Bottom line, it just wasn’t any fun. It was barely creative,
nothing fit together comfortably, and the point it tried to get across was
dumbed down so much even the 5-year old target market would have looked at it
and said “mommy, can I have a rice cake? I want something with more flavor.”
Sadly, what once was my teenage obsession again disappoints
me; the fact that this was a Japanese anime does not save the fact that it was
a crappy production (which is normally the sin of fan-children which is why
there’s a market for this genre in the first place). I give The Secret World of Arrietty 6
dustbusters out of 10, which I use to suck up these Borrowers so they can
wallow in filth and think about what they’ve done.
Oh BackLOG, how I've missed you!
ReplyDeleteI read "The Borrowers" as a kid and I remember it being a great adventure full of discoveries, secrets, and unlikely friendships. It's disappointing to hear that it's been turned into a maudlin bore. Such a waste of great source material.
I've never quite understood Disney's interest in these types of films either. It could be that, as you mentioned, they're attempting to give America a "soft" introduction to the art of anime, but Disney's target market has always been children...if the films had been released under a division of Disney that focused on a different audience I might understand, but I don't get how fire demons, faceless ghosts, and little girls trapped in spirit worlds say "kid's movie" to the studio.
I enjoyed earlier Disney-distributed anime films ("Howl's Moving Castle" and "Spirited Away" specifically), but I think Arietty's world is going to remain a secret (to me, anyway). :)
Yeah, I remember in the books, death was a much bigger theme as Arrietty lost...I believe her aunt...or something and it just lingered.
ReplyDeleteI know that John Lassater loved Miyazaki, which started this whole nonsense, but now Disney's treatment of it is borderline what anime was when it first started getting popular, where it just seemed to have been put out there for the sake of doing so. Truer anime distributors have learned from these mistakes and have taken more care at what they put out.
Honestly, I feel that Disney could make a better showing if they devoted a little effort to the other films that make it out of the anime world that don't come from Studio Ghibli. Though I don't know what any of those would be, I have heard many a statement of "you need to watch this."
Glad to have you back also Mike! I have very much missed this!

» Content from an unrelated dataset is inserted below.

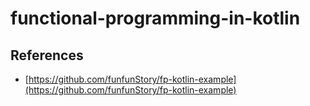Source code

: # functional-programming-in-kotlin

## References

- [https://github.com/funfunStory/fp-kotlin-example](https://github.com/funfunStory/fp-kotlin-example)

I hope you like the video...if you watched it :)
I did indeed, enjoyed the format very much. Looking forward to the next one. I'm about 5 minutes from the "cheapie theater" (as I call it), if you don't mind company I may just join you on one of your future outings.
DeleteI would like that! That was one of the benefits of this format was that I could invite people to it. I have to put up the review for Human Centipede 2 and I'll decide what movie 3 will be.
ReplyDeletewhat the hell? Arrietty was an awesome movie!